Prep the oven and pan: Heat the oven to 400°F (200°C). If you plan to finish under the broiler, set the rack 6 inches from the element. Pat salmon dry with paper towels.
This helps the surface brown.
Season the salmon: Sprinkle both sides with salt. Dust the top with lemon pepper and a bit of black pepper if needed. If the fillets are very thick, season the sides too.
Make the garlic butter: In an oven-safe skillet over medium heat, melt the butter with olive oil.

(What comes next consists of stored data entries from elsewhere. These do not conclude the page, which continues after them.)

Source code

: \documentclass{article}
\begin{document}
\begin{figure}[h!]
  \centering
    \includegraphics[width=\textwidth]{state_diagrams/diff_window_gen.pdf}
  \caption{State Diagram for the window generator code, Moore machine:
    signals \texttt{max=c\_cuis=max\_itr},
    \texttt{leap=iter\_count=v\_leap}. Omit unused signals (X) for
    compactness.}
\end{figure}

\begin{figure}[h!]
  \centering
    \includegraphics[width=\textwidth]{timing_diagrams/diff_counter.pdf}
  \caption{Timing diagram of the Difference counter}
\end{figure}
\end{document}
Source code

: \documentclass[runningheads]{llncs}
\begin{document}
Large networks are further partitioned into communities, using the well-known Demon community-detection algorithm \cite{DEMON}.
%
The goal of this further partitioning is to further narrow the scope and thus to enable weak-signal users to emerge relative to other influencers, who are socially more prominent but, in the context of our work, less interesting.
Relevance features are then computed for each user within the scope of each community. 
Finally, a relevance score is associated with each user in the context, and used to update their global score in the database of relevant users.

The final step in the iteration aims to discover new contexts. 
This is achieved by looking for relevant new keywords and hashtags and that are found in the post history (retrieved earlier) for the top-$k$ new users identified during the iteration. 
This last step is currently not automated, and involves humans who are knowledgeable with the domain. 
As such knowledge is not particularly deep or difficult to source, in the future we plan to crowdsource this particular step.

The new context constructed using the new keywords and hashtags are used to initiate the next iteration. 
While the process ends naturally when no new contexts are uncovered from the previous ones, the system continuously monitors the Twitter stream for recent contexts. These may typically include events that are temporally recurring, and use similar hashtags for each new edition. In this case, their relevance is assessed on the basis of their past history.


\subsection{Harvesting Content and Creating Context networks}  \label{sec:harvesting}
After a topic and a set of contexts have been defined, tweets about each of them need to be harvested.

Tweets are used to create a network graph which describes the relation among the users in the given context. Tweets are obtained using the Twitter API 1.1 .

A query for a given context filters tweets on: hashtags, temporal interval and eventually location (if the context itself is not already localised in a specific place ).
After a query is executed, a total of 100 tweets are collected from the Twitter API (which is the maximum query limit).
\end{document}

Add minced garlic and cook 30–45 seconds, just until fragrant. Stir in lemon zest and 1 tablespoon lemon juice. Remove from heat to prevent burning.

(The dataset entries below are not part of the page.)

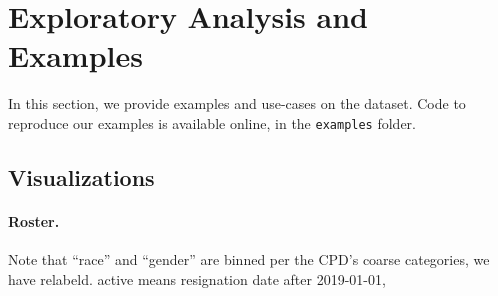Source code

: 
\section{Exploratory Analysis and Examples} \label{sec:analysis}

In this section, we provide examples and use-cases on the dataset. Code to
reproduce our examples is available online, in the \texttt{examples} folder.

\subsection{Visualizations}

\paragraph{Roster.}
Note that ``race'' and ``gender'' are binned per the CPD's coarse categories, we have relabeld.
active means resignation date after 2019-01-01,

Sear the salmon: Return the skillet to medium-high.
Nestle salmon fillets skin-side down. Cook 2–3 minutes until the skin crisps and the edges look opaque about 1/4 inch up.
Baste: Spoon the hot garlic butter over the tops of the fillets several times. This builds flavor and keeps the salmon moist.
Finish in the oven: Transfer the skillet to the oven.
Roast 5–8 minutes, depending on thickness, until the salmon flakes easily with a fork and reaches 125–130°F for medium or 135°F for medium-well. If you want extra color, broil for the last 1–2 minutes. Don’t walk away.
Rest and sauce: Take the skillet out and let the salmon rest 2 minutes.
Squeeze over more lemon juice to taste and swirl the pan to combine with the butter. Taste the sauce and adjust salt and lemon.
Garnish and serve: Top with chopped parsley or dill. Spoon the pan sauce over each fillet.
Serve with rice, roasted potatoes, or a crisp salad.